WHAT YOU SHOULD DO →
All the data below goes into the copy word for word, but the pictures don't.

(EXERCISE INPUT begins)

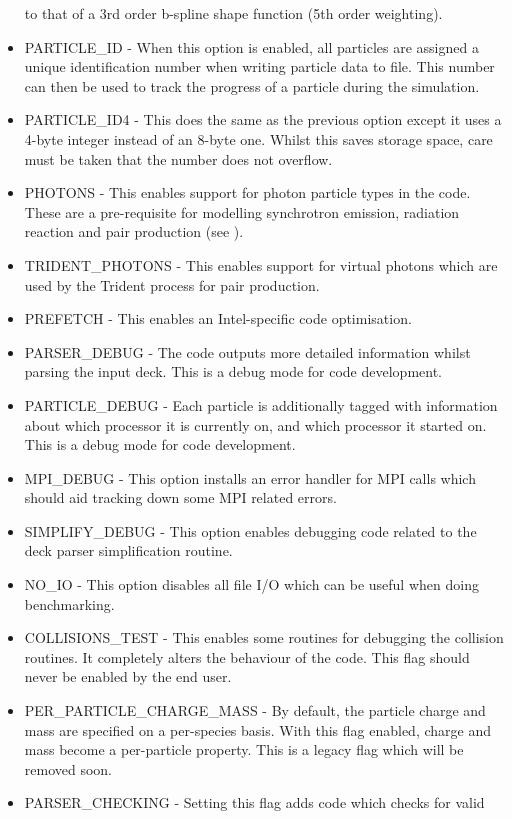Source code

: \begin{itemize}
  to that of a 3rd order b-spline shape function (5th order weighting).
\item PARTICLE\_ID - When this option is enabled, all particles are assigned
  a unique identification number when writing particle data to file. This
  number can then be used to track the progress of a particle during the
  simulation.
\item PARTICLE\_ID4 - This does the same as the previous option except it uses
  a 4-byte integer instead of an 8-byte one. Whilst this saves storage space,
  care must be taken that the number does not overflow.
\item PHOTONS - This enables support for photon particle types in the code.
  These are a pre-requisite for modelling synchrotron emission, radiation
  reaction and pair production (see ).
\item TRIDENT\_PHOTONS - This enables support for virtual photons which are
  used by the Trident process for pair production.
\item PREFETCH - This enables an Intel-specific code optimisation.
\item PARSER\_DEBUG - The code outputs more detailed information whilst
  parsing the input deck. This is a debug mode for code development.
\item PARTICLE\_DEBUG - Each particle is additionally tagged with information
  about which processor it is currently on, and which processor it started
  on. This is a debug mode for code development.
\item MPI\_DEBUG - This option installs an error handler for MPI calls which
  should aid tracking down some MPI related errors.
\item SIMPLIFY\_DEBUG - This option enables debugging code related to the
  deck parser simplification routine.
\item NO\_IO - This option disables all file I/O which can be useful when
  doing benchmarking.
\item COLLISIONS\_TEST - This enables some routines for debugging the collision
  routines. It completely alters the behaviour of the code. This flag should
  never be enabled by the end user.
\item PER\_PARTICLE\_CHARGE\_MASS - By default, the particle charge and
  mass are specified on a per-species basis. With this flag enabled, charge
  and mass become a per-particle property. This is a legacy flag which will
  be removed soon.
\item PARSER\_CHECKING - Setting this flag adds code which checks for valid

\end{itemize}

(EXERCISE INPUT ends)

RESPONSE TO THE TASK →
Source code

: \begin{itemize}
  to that of a 3rd order b-spline shape function (5th order weighting).
\item PARTICLE\_ID - When this option is enabled, all particles are assigned
  a unique identification number when writing particle data to file. This
  number can then be used to track the progress of a particle during the
  simulation.
\item PARTICLE\_ID4 - This does the same as the previous option except it uses
  a 4-byte integer instead of an 8-byte one. Whilst this saves storage space,
  care must be taken that the number does not overflow.
\item PHOTONS - This enables support for photon particle types in the code.
  These are a pre-requisite for modelling synchrotron emission, radiation
  reaction and pair production (see ).
\item TRIDENT\_PHOTONS - This enables support for virtual photons which are
  used by the Trident process for pair production.
\item PREFETCH - This enables an Intel-specific code optimisation.
\item PARSER\_DEBUG - The code outputs more detailed information whilst
  parsing the input deck. This is a debug mode for code development.
\item PARTICLE\_DEBUG - Each particle is additionally tagged with information
  about which processor it is currently on, and which processor it started
  on. This is a debug mode for code development.
\item MPI\_DEBUG - This option installs an error handler for MPI calls which
  should aid tracking down some MPI related errors.
\item SIMPLIFY\_DEBUG - This option enables debugging code related to the
  deck parser simplification routine.
\item NO\_IO - This option disables all file I/O which can be useful when
  doing benchmarking.
\item COLLISIONS\_TEST - This enables some routines for debugging the collision
  routines. It completely alters the behaviour of the code. This flag should
  never be enabled by the end user.
\item PER\_PARTICLE\_CHARGE\_MASS - By default, the particle charge and
  mass are specified on a per-species basis. With this flag enabled, charge
  and mass become a per-particle property. This is a legacy flag which will
  be removed soon.
\item PARSER\_CHECKING - Setting this flag adds code which checks for valid

\end{itemize}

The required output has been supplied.